* What you should do *
When the line with "13. Слияние ненужной" turns up below, begin repeating exactly, and carry on through the line with "supprimé par l'auteur"; no pictures go into the copy.

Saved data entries
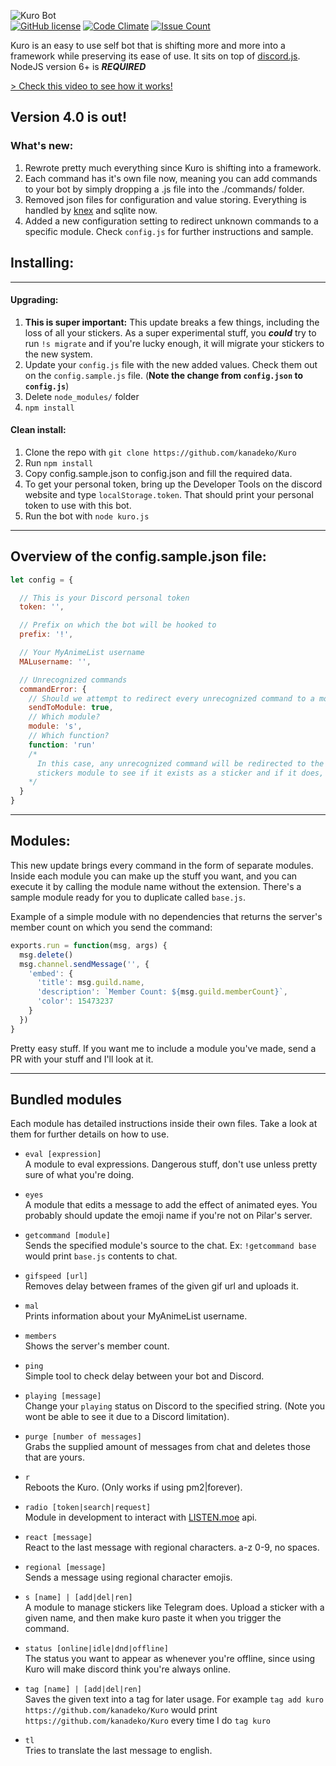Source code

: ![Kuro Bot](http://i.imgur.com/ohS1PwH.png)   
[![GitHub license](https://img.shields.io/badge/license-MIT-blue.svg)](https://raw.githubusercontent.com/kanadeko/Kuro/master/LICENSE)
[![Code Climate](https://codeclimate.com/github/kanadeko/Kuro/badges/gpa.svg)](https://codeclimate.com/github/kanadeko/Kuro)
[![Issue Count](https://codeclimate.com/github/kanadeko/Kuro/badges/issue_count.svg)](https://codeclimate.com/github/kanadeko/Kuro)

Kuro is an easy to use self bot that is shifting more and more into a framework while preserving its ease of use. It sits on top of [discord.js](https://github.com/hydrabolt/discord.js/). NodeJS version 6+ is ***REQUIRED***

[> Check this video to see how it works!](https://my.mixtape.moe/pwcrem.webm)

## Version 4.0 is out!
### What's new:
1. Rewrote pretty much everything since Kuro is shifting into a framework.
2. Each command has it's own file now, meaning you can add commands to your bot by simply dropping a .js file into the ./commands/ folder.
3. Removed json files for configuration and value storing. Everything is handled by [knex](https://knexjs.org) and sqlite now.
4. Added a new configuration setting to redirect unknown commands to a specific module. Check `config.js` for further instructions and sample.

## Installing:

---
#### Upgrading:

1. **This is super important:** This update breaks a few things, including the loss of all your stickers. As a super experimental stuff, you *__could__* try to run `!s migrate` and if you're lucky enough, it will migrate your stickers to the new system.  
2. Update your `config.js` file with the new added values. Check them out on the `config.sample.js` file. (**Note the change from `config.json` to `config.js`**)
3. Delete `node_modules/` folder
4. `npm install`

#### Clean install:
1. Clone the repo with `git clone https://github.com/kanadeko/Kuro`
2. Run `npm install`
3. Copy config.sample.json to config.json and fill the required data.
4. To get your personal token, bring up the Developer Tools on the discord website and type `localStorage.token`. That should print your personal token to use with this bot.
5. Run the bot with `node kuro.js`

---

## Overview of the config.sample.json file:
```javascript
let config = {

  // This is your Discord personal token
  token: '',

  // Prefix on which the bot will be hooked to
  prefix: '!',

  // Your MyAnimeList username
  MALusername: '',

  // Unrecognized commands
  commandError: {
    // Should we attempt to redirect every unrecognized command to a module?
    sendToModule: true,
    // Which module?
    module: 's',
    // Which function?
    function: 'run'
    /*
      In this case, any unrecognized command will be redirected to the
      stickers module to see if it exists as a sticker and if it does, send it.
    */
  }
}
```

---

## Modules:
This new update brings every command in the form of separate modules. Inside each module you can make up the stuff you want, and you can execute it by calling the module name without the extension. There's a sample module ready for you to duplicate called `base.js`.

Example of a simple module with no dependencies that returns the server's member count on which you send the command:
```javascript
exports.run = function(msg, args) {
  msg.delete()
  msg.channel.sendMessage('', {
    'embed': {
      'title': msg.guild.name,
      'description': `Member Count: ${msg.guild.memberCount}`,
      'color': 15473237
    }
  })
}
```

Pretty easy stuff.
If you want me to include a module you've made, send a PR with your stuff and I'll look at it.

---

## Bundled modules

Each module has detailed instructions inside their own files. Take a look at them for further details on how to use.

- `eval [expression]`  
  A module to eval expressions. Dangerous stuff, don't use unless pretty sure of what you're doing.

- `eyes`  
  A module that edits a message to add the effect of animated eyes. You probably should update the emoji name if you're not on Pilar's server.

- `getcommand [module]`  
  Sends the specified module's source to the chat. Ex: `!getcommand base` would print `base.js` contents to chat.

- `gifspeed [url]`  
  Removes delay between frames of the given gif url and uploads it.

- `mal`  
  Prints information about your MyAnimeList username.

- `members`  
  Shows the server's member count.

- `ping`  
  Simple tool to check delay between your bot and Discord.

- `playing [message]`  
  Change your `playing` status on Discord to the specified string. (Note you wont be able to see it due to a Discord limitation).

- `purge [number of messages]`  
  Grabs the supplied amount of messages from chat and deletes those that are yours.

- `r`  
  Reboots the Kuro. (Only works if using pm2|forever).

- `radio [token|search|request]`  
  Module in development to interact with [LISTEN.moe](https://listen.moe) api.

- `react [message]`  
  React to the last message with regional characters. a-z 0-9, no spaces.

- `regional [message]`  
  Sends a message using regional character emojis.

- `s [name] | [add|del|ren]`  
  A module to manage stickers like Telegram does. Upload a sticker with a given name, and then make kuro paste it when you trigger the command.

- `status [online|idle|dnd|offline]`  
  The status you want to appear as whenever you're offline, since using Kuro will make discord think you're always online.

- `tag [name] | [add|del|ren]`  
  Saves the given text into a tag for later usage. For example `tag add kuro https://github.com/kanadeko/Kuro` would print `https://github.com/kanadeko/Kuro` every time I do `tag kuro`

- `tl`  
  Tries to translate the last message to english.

--

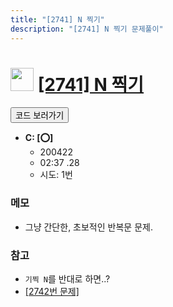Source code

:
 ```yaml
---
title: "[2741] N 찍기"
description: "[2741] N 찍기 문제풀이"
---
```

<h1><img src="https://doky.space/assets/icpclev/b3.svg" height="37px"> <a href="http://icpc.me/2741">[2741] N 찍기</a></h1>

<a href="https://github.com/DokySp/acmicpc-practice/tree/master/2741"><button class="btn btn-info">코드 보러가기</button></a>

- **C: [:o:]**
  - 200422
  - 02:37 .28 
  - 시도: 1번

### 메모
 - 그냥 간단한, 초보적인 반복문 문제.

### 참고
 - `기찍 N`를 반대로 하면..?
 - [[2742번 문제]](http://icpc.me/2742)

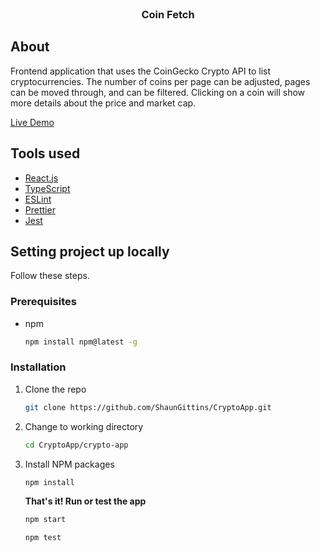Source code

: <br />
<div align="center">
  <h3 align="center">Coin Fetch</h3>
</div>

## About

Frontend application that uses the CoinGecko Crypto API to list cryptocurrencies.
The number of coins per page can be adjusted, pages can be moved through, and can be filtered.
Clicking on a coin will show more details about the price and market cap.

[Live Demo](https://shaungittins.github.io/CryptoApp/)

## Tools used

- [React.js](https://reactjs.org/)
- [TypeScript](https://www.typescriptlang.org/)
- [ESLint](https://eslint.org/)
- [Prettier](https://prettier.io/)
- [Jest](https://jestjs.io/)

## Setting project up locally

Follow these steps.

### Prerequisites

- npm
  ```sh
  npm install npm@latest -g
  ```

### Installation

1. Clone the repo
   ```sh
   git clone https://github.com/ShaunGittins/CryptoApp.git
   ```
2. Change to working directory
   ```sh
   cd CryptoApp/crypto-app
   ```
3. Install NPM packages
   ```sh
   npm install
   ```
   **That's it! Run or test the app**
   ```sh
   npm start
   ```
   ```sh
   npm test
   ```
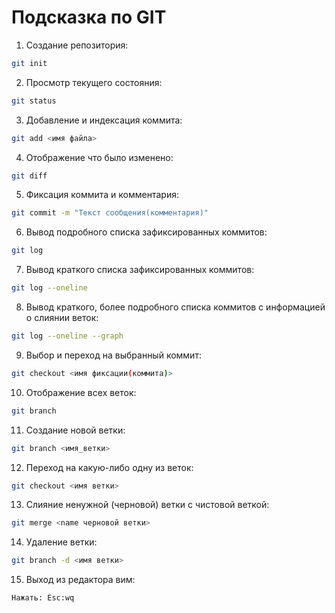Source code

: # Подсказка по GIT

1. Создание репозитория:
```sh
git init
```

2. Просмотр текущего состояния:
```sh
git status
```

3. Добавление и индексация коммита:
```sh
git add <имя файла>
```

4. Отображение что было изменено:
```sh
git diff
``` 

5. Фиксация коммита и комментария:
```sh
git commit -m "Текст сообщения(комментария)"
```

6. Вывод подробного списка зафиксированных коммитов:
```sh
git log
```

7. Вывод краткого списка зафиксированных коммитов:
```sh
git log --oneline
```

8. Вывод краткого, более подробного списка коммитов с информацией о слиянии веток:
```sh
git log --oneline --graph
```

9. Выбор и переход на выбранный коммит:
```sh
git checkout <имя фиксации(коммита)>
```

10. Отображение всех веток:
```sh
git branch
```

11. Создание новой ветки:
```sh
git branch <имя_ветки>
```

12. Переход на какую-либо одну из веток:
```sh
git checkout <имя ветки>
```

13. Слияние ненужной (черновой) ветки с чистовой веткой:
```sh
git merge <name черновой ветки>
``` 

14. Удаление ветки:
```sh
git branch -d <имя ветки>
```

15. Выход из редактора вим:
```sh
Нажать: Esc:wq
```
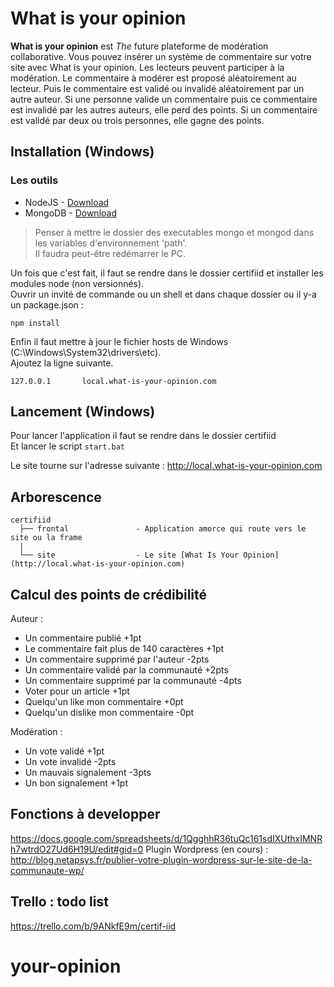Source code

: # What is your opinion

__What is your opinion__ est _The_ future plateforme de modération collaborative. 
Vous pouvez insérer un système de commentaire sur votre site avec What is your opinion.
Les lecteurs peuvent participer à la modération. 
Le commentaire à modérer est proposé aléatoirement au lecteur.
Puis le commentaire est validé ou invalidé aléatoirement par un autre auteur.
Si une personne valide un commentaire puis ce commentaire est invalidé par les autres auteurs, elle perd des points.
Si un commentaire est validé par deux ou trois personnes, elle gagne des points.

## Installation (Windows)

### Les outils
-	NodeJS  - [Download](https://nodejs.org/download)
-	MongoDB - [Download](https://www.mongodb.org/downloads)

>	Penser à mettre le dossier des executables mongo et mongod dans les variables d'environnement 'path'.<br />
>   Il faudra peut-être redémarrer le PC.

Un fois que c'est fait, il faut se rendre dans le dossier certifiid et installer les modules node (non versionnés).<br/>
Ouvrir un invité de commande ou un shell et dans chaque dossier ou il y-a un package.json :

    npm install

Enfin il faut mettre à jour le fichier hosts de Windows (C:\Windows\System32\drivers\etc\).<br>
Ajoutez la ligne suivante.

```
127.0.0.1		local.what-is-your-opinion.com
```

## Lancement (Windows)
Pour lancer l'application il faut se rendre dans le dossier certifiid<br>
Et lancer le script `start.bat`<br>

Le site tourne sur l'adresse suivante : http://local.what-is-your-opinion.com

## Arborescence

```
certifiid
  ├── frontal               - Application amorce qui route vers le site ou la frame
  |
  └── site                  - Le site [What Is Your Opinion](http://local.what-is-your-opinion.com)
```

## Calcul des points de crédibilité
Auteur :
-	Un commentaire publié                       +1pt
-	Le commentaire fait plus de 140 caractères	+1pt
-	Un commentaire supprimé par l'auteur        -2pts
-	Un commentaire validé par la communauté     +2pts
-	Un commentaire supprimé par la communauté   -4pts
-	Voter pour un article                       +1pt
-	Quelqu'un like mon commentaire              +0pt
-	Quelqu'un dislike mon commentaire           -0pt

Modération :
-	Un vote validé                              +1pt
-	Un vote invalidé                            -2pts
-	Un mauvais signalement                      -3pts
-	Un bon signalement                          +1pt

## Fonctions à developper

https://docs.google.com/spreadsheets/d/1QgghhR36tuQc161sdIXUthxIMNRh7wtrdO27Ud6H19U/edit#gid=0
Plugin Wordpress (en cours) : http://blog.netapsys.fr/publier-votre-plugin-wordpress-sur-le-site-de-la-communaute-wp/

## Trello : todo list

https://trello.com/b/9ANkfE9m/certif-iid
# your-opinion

* Solution to this exercise *
13. Слияние ненужной (черновой) ветки с чистовой веткой:
```sh
git merge <name черновой ветки>
``` 

14. Удаление ветки:
```sh
git branch -d <имя ветки>
```

15. Выход из редактора вим:
```sh
Нажать: Esc:wq
```
Source code

: # What is your opinion

__What is your opinion__ est _The_ future plateforme de modération collaborative. 
Vous pouvez insérer un système de commentaire sur votre site avec What is your opinion.
Les lecteurs peuvent participer à la modération. 
Le commentaire à modérer est proposé aléatoirement au lecteur.
Puis le commentaire est validé ou invalidé aléatoirement par un autre auteur.
Si une personne valide un commentaire puis ce commentaire est invalidé par les autres auteurs, elle perd des points.
Si un commentaire est validé par deux ou trois personnes, elle gagne des points.

## Installation (Windows)

### Les outils
-	NodeJS  - [Download](https://nodejs.org/download)
-	MongoDB - [Download](https://www.mongodb.org/downloads)

>	Penser à mettre le dossier des executables mongo et mongod dans les variables d'environnement 'path'.<br />
>   Il faudra peut-être redémarrer le PC.

Un fois que c'est fait, il faut se rendre dans le dossier certifiid et installer les modules node (non versionnés).<br/>
Ouvrir un invité de commande ou un shell et dans chaque dossier ou il y-a un package.json :

    npm install

Enfin il faut mettre à jour le fichier hosts de Windows (C:\Windows\System32\drivers\etc\).<br>
Ajoutez la ligne suivante.

```
127.0.0.1		local.what-is-your-opinion.com
```

## Lancement (Windows)
Pour lancer l'application il faut se rendre dans le dossier certifiid<br>
Et lancer le script `start.bat`<br>

Le site tourne sur l'adresse suivante : http://local.what-is-your-opinion.com

## Arborescence

```
certifiid
  ├── frontal               - Application amorce qui route vers le site ou la frame
  |
  └── site                  - Le site [What Is Your Opinion](http://local.what-is-your-opinion.com)
```

## Calcul des points de crédibilité
Auteur :
-	Un commentaire publié                       +1pt
-	Le commentaire fait plus de 140 caractères	+1pt
-	Un commentaire supprimé par l'auteur        -2pts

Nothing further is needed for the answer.